Dozens of women attended an FDA advisory committee meeting on Thursday, with more than 20 testifying and urging federal drug regulators to issue a recall of the Essure birth control implant.

Women described a litany of harmful Essure complications and ailments that they believe were caused by side effects of the controversial implant. The group applauded when members of the Obstetrics and Gynecology advisory committee expressed concern over the device or grilled Bayer executives on shortcomings in the Essure clinical trials during the hearing.

While the former users of the birth control who attended called for an Essure recall, the advisory committee suggested that better safety data is needed, including a patient registry and a new clinical study on safety and effectiveness. They also said Bayer should provide women with more detailed information about the risks of Essure before it is implanted, suggesting that women have review a checklist of possible complications and sign off on it before getting the procedure.

At this point, according to Bayer, more than 750,000 women in the U.S. have already undergone the procedure to have Essure implanted, and officials for the birth control maker stood by the safety and effectiveness of the birth control device.

The advisory committee’s recommendations are not binding, however the FDA often heavily weighs those recommendations in its final decisions.

Essure is an implant offered as an outpatient procedure by many medical facilities to provide long-term birth control. During the surgery, a doctor inserts bendable coils into the fallopian tubes, passing through the vagina, cervix and uterus. The process thus causes scar tissue to form around the coils over several months, which blocks the tubes, preventing insemination.

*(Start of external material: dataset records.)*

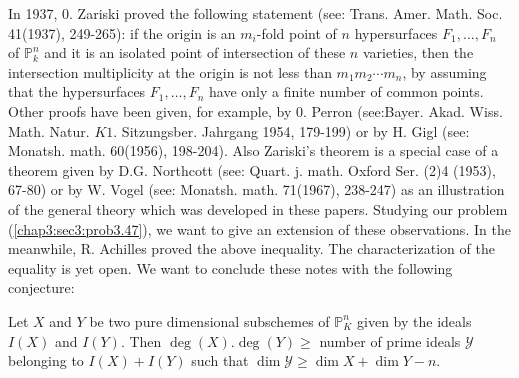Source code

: \setcounter{remark}{47}
\begin{remark}\label{chap3:sec3:rem3.48}
  In 1937, 0. Zariski proved the following statement (see:
  Trans. Amer. Math. Soc. 41(1937), 249-265): if the origin is an
  $m_i$-fold point of $n$ hypersurfaces $F_1,\ldots,F_n$ of
  $\mathbb{P}_k^n$ and it is an isolated point of intersection of
  these $n$ varieties, then the intersection multiplicity at the
  origin is not less than $m_1m_2\cdots m_n$, by assuming that the
  hypersurfaces $F_1,\ldots,F_n$ have only a finite number of common
  points. Other proofs have been given, for example, by $0$. Perron
  (see:Bayer. Akad. Wiss. Math. Natur. $K1$. Sitzungsber. Jahrgang
  1954, 179-199) or by H. Gigl (see: Monatsh. math. 60(1956),
  198-204). Also Zariski's theorem is a special case of a theorem
  given by D.G. Northcott (see: Quart. j. math. Oxford Ser. (2)4
  (1953), 67-80) or by W. Vogel (see:
  Monatsh. math. 71(1967), 238-247) as an illustration of the general
  theory which was developed in these papers. Studying our problem
  (\ref{chap3:sec3:prob3.47}), we want to give an extension of these
  observations. In the 
  meanwhile, R. Achilles proved the above inequality. The
  characterization of the equality is yet open. We want to conclude
  these notes with the following conjecture:  
  \begin{conjecture}
    Let $X$ and $Y$ be two pure dimensional subschemes of
    $\mathbb{P}_K^{n}$ given by the ideals $I(X)$ and $I(Y)$. Then $\deg
    (X).\deg (Y) \geq $ number of prime ideals $\mathscr{Y}$ belonging
    to $I(X)+I(Y)$ such that $\dim \mathscr{Y} \geq \dim X + \dim
    Y-n$. 
  \end{conjecture}
\end{remark}

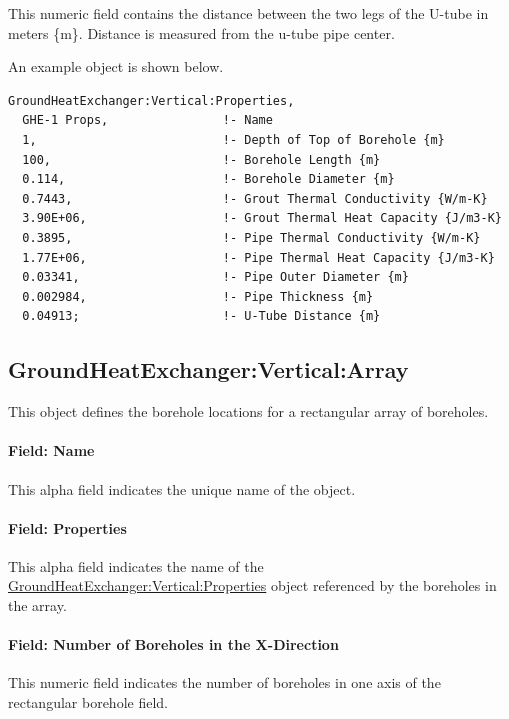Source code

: This numeric field contains the distance between the two legs of the U-tube in meters \{m\}. Distance is measured from the u-tube pipe center.

An example object is shown below.

\begin{lstlisting}
GroundHeatExchanger:Vertical:Properties,
  GHE-1 Props,                !- Name
  1,                          !- Depth of Top of Borehole {m}
  100,                        !- Borehole Length {m}
  0.114,                      !- Borehole Diameter {m}
  0.7443,                     !- Grout Thermal Conductivity {W/m-K}
  3.90E+06,                   !- Grout Thermal Heat Capacity {J/m3-K}
  0.3895,                     !- Pipe Thermal Conductivity {W/m-K}
  1.77E+06,                   !- Pipe Thermal Heat Capacity {J/m3-K}
  0.03341,                    !- Pipe Outer Diameter {m}
  0.002984,                   !- Pipe Thickness {m}
  0.04913;                    !- U-Tube Distance {m}
\end{lstlisting}

\subsection{GroundHeatExchanger:Vertical:Array}\label{groundheatexchangerverticalarray}

This object defines the borehole locations for a rectangular array of boreholes.

\paragraph{Field: Name}

This alpha field indicates the unique name of the object.

\paragraph{Field: Properties}

This alpha field indicates the name of the \hyperref[groundheatexchangerverticalproperties]{GroundHeatExchanger:Vertical:Properties} object referenced by the boreholes in the array.

\paragraph{Field: Number of Boreholes in the X-Direction}

This numeric field indicates the number of boreholes in one axis of the rectangular borehole field.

In June, the FDA scheduled a meeting of their independent advisory committee to evaluate the safety of Essure, after noting that the agency received at least 5,093 adverse event reports involving the device between it’s approval in November 2002 and May 31, 2015. Most of those reports were voluntary from women who received the implants.

According to the FDA adverse event reports, 3,353 of the incidents involved abdominal pain from Essure, 1,408 involved of menstrual irregularities, 1383 involved headaches, 966 were reports of fatigue, 936 were reports of weight fluctuation, and there were four reported deaths.

While clinical trials done by Bayer showed Essure to be safe and effective, the number of adverse event reports, and growing protests by women who say they have been injured by the device, has the FDA concerned enough to call for this week’s hearing.

An editorial published in the New England Journal of Medicine on Wednesday ahead of the hearing, points out that the Essure safety hearing comes 13 years after the device was allowed on the market. The concerns over the implant point to failings of the FDA’s premarketing and postmarketing evaluations, the writers said.

“Although Essure is designed to remain in place for a woman’s lifetime, few women in the premarketing studies were followed for more than 1 year — a limitation that precludes conclusions about longer-term risks,” the editorial states. “Appropriately, FDA approval was conditional on two mandatory postaapproval studies to provide 5-year follow-up data on patients in the premarketing approval studies. However, these studies were not made well known: neither one was registered at ClinicalTrials.gov….and their results were not disseminated in a timely way.”

The editorial notes that what data is available paints an uncertain picture of the device. They also said that the controversy surrounding Essure should be a lesson to shore up the requirements for approval for medical devices before they are exposed to the public.

“Though Essure offers possible advantages to women seeking sterilization, the evidence suggests that it is neither as effective nor as safe as the premarketing-approval evaluation indicated,” the journal noted. “The problems of inadequately rigorous premarketing and postmarketing studies, unregistered clinical trials, and incomplete and delayed dissemination of results are not unique to Essure.”